“Deep chic model development cost 8.2 billion won exaggerated … The entire cost might be 100 times greater than 100 times.”

-

(Photo = Shutterstock)

Analysts have shown that the event cost of ‘Deep Chic-V3’, which is barely $ 55.7 million, is definitely over $ 500 million (about 72.9 billion won), which is 100 times that of. This is similar amount as Meta’s $ 500 million in developing Rama 3.1.

Semi -Annalism, a semiconductor specialist, announced on Wednesday that the fee of the Deep Chic was exaggerated, and the entire cost of the V3 was “confident that it will exceed $ 500 million.”

Initially, he identified that the fee of investing within the GPU repeatedly by Deep Chic’s parent company, High-Flyer Quantum.

The corporate purchased 10,000 NVIDIA ‘A100’ GPUs in 2021. This was before US export control began, and the A100 was the best performance chip. ‘H100’ was released in 2022 the next yr.

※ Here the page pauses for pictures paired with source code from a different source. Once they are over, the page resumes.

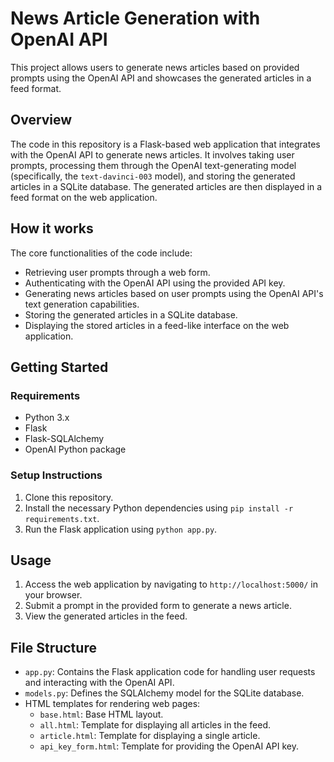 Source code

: # News Article Generation with OpenAI API

This project allows users to generate news articles based on provided prompts using the OpenAI API and showcases the generated articles in a feed format.

## Overview

The code in this repository is a Flask-based web application that integrates with the OpenAI API to generate news articles. It involves taking user prompts, processing them through the OpenAI text-generating model (specifically, the `text-davinci-003` model), and storing the generated articles in a SQLite database. The generated articles are then displayed in a feed format on the web application.

## How it works

The core functionalities of the code include:

- Retrieving user prompts through a web form.
- Authenticating with the OpenAI API using the provided API key.
- Generating news articles based on user prompts using the OpenAI API's text generation capabilities.
- Storing the generated articles in a SQLite database.
- Displaying the stored articles in a feed-like interface on the web application.

## Getting Started

### Requirements

- Python 3.x
- Flask
- Flask-SQLAlchemy
- OpenAI Python package

### Setup Instructions

1. Clone this repository.
2. Install the necessary Python dependencies using `pip install -r requirements.txt`.
3. Run the Flask application using `python app.py`.

## Usage

1. Access the web application by navigating to `http://localhost:5000/` in your browser.
2. Submit a prompt in the provided form to generate a news article.
3. View the generated articles in the feed.

## File Structure

- `app.py`: Contains the Flask application code for handling user requests and interacting with the OpenAI API.
- `models.py`: Defines the SQLAlchemy model for the SQLite database.
- HTML templates for rendering web pages:
  - `base.html`: Base HTML layout.
  - `all.html`: Template for displaying all articles in the feed.
  - `article.html`: Template for displaying a single article.
  - `api_key_form.html`: Template for providing the OpenAI API key.

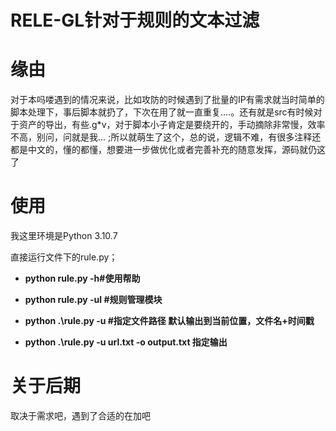 # RELE-GL针对于规则的文本过滤

# 缘由

对于本吗喽遇到的情况来说，比如攻防的时候遇到了批量的IP有需求就当时简单的脚本处理下，事后脚本就扔了，下次在用了就一直重复....。还有就是src有时候对于资产的导出，有些.g*v，对于脚本小子肯定是要绕开的，手动摘除非常慢，效率不高，别问，问就是我... ;所以就萌生了这个，总的说，逻辑不难，有很多注释还都是中文的，懂的都懂，想要进一步做优化或者完善补充的随意发挥，源码就仍这了

# 使用

我这里环境是Python 3.10.7

直接运行文件下的rule.py；

- **python rule.py -h#使用帮助**

  

- **python rule.py -ul #规则管理模块**

  

-  **python .\rule.py -u #指定文件路径 默认输出到当前位置，文件名+时间戳**

  

- **python .\rule.py -u  url.txt  -o  output.txt  指定输出**

  

# 关于后期

取决于需求吧，遇到了合适的在加吧

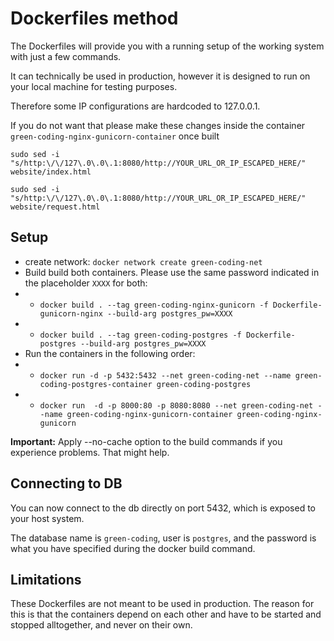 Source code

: # Dockerfiles method

The Dockerfiles will provide you with a running setup of the working system with just a few commands.

It can technically be used in production, however it is designed to run on your local machine for testing purposes.

Therefore some IP configurations are hardcoded to 127.0.0.1.

If you do not want that please make these changes inside the container `green-coding-nginx-gunicorn-container` once built

`sudo sed -i "s/http:\/\/127\.0\.0\.1:8080/http://YOUR_URL_OR_IP_ESCAPED_HERE/" website/index.html`

`sudo sed -i "s/http:\/\/127\.0\.0\.1:8080/http://YOUR_URL_OR_IP_ESCAPED_HERE/" website/request.html`


## Setup

- create network: `docker network create green-coding-net`
- Build build both containers. Please use the same password indicated in the placeholder `XXXX` for both: 
- - `docker build . --tag green-coding-nginx-gunicorn -f Dockerfile-gunicorn-nginx --build-arg postgres_pw=XXXX`
- - `docker build . --tag green-coding-postgres -f Dockerfile-postgres --build-arg postgres_pw=XXXX`
- Run the containers in the following order: 
- - `docker run -d -p 5432:5432 --net green-coding-net --name green-coding-postgres-container green-coding-postgres`
- - `docker run  -d -p 8000:80 -p 8080:8080 --net green-coding-net --name green-coding-nginx-gunicorn-container green-coding-nginx-gunicorn`


**Important:** Apply --no-cache option to the build commands if you experience problems. That might help.

## Connecting to DB
You can now connect to the db directly on port 5432, which is exposed to your host system.

The database name is `green-coding`, user is `postgres`, and the password is what you have specified during the docker build command.

## Limitations
These Dockerfiles are not meant to be used in production. The reason for this is that the containers depend on each other and have to be started and stopped alltogether, and never on their own.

It also said that it has trained the model with the ‘H800’, but Semi -Annalisys will have the option to access various NVIDIA Hopper chips, including 10,000 H800s, 10,000 H100s, that are banned from exports to China, and H20, the present Chinese flagship export chip. I saw it. Actually, Deep Chic boasted that 10,000 GPUs may be used without restrictions in job ads.

The cumulative costs invested by Deep Chic on the server amounted to about $ 1.69 billion, and it costs $ 944 million to operate it.

Deep chic estimates server investment costs for 4 years. The hardware purchase and operation amounted to $ 2.573 billion. (Photo = Sammi Annalrysis)
Deep chic estimates server investment costs for 4 years. The hardware purchase and operation amounted to $ 2.573 billion. (Photo = Sammi Annalrysis)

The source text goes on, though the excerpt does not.